My point is that if even a person who clearly is opposed to Republicans' efforts to steal the election is willing to suggest that somehow a small theft would be acceptable (or non-outrageous enough that we should not be too upset about it), then we are in real trouble.  And even if I am being somewhat ungenerous in my reading of this particular piece (not that I am, but others might be more charitably willing to ignore the clear implication), Republicans generally count on this kind of caution and confusion among their opponents to get away with things.
"We're going to steal the election for Trump by having all Republican legislatures and governors pass laws now, guaranteeing their electoral votes to Trump," is a bad look, even for Republicans.  And it would certainly concentrate the minds even of non-Republicans who think that election rigging is not an impeachable offense.  So being coy now might avoid enraging otherwise milquetoast commentators.

But why should Republicans care about that?  The pundit class uniformly excoriated them for the Garland blockade, the gun-lobby capitulation, and all the rest.  So what?
Is it fear of mass protests in the streets?  For those Republicans who, unlike Trump, do not salivate at the idea of violent right-wing terrorists disrupting those protests, such protests are more likely (and more likely to be intense) if the Republicans steal the election after Biden appears to have won it.  Concerns about mass mobilization, then, seem to be either the same no matter the timing of the theft or, if anything, to cut against waiting.

One especially cynical possibility is that elections are simply good business.  Being a citizen in a swing state is annoying due to all of the advertising, but the local economies certainly benefit from media purchases, travel expenses, and so on.  Why would states -- especially sunny states that are especially hurting for tourist business right now -- take themselves out of a campaign that has already seen a combined $14 billion in spending?  And of course, the politicians themselves get to spend time in the public eye, which they cannot resist.

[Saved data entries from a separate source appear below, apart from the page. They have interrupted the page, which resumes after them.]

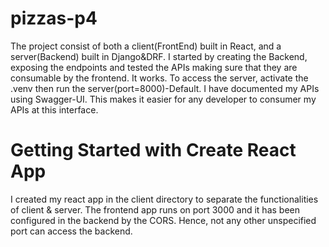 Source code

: # pizzas-p4
The project consist of both a client(FrontEnd) built in React, and a server(Backend) built in Django&DRF.
I started by creating the Backend, exposing the endpoints and tested the APIs making sure that they are consumable by the frontend. It works. To access the server, activate the .venv then run the server(port=8000)-Default.
I have documented my APIs using Swagger-UI. This makes it easier for any developer to consumer my APIs at this interface.
# Getting Started with Create React App
I created my react app in the client directory to separate the functionalities of client & server.
The frontend app runs on port 3000 and it has been configured in the backend by the CORS. Hence, not any other unspecified port can access the backend.
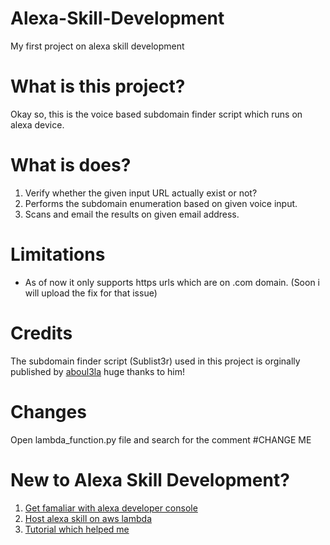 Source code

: # Alexa-Skill-Development
My first project on alexa skill development 

# What is this project?
Okay so, this is the voice based subdomain finder script which runs on alexa device.

# What is does?
1. Verify whether the given input URL actually exist or not?
2. Performs the subdomain enumeration based on given voice input.
3. Scans and email the results on given email address.

# Limitations
- As of now it only supports https urls which are on .com domain. (Soon i will upload the fix for that issue)

# Credits
The subdomain finder script (Sublist3r) used in this project is orginally published by [aboul3la](https://github.com/aboul3la/Sublist3r) huge thanks to him!

# Changes
Open lambda_function.py file and search for the comment #CHANGE ME

# New to Alexa Skill Development?
1. [Get famaliar with alexa developer console](https://developer.amazon.com/en-US/docs/alexa/alexa-design/get-started.html)
2. [Host alexa skill on aws lambda](https://developer.amazon.com/en-US/docs/alexa/custom-skills/host-a-custom-skill-as-an-aws-lambda-function.html)
3. [Tutorial which  helped me](https://www.youtube.com/watch?v=sj7NqS7yytw)

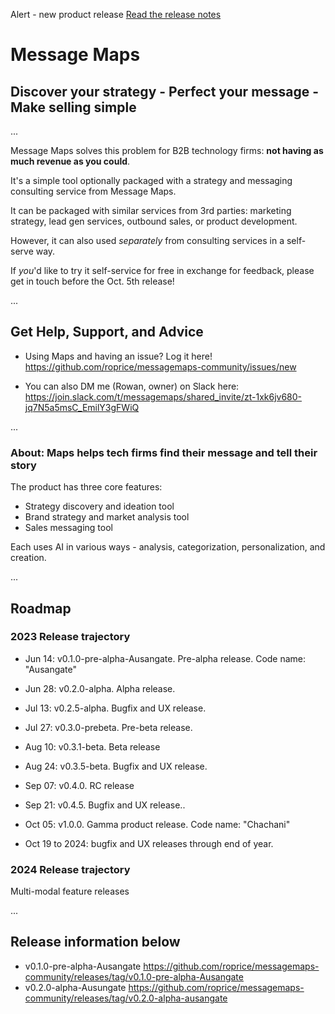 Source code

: Alert - new product release [Read the release notes](https://github.com/roprice/messagemaps-community/releases/tag/v0.1.0-pre-alpha-Ausangate)


# Message Maps 
## Discover your strategy - Perfect your message - Make selling simple

...

Message Maps solves this problem for B2B technology firms: **not having as much revenue as you could**.

It's a simple tool optionally packaged with a strategy and messaging consulting service from Message Maps. 

It can be packaged with similar services from 3rd parties: marketing strategy, lead gen services, outbound sales, or product development.

However, it can also used _separately_ from consulting services in a self-serve way. 

If *you*'d like to try it self-service for free in exchange for feedback, please get in touch before the Oct. 5th release!

...

## Get Help, Support, and Advice

- Using Maps and having an issue? Log it here! https://github.com/roprice/messagemaps-community/issues/new

- You can also DM me (Rowan, owner) on Slack here: https://join.slack.com/t/messagemaps/shared_invite/zt-1xk6jv680-jq7N5a5msC_EmilY3gFWiQ

...

### About: Maps helps tech firms find their message and tell their story

The product has three core features:
- Strategy discovery and ideation tool
- Brand strategy and market analysis tool
- Sales messaging tool

Each uses AI in various ways - analysis, categorization, personalization, and creation.

...

## Roadmap

### 2023 Release trajectory
- Jun 14: v0.1.0-pre-alpha-Ausangate. Pre-alpha release. Code name: "Ausangate"
- Jun 28: v0.2.0-alpha. Alpha release. 
- Jul 13: v0.2.5-alpha. Bugfix and UX release.
- Jul 27: v0.3.0-prebeta. Pre-beta release. 
- Aug 10: v0.3.1-beta. Beta release
- Aug 24: v0.3.5-beta. Bugfix and UX release.
- Sep 07: v0.4.0. RC release
- Sep 21: v0.4.5. Bugfix and UX release..
- Oct 05: v1.0.0. Gamma product release. Code name: "Chachani"

- Oct 19 to 2024: bugfix and UX releases through end of year.


### 2024 Release trajectory

Multi-modal feature releases

...

## Release information below

-  v0.1.0-pre-alpha-Ausangate https://github.com/roprice/messagemaps-community/releases/tag/v0.1.0-pre-alpha-Ausangate
-  v0.2.0-alpha-Ausungate https://github.com/roprice/messagemaps-community/releases/tag/v0.2.0-alpha-ausangate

Of course, that does not always go well, as soon-to-lose-again Senator Martha McSally learned when Trump humiliated her at one of his super-spreader rallies a few days ago.  Even so, the broader point is that even though Republicans possess (and will probably ultimately exercise) the raw power to rig the Electoral College for Trump, they do have other elections to worry about.  The Seventeenth Amendment requires popular election of U.S. Senators, and House members must be elected as well.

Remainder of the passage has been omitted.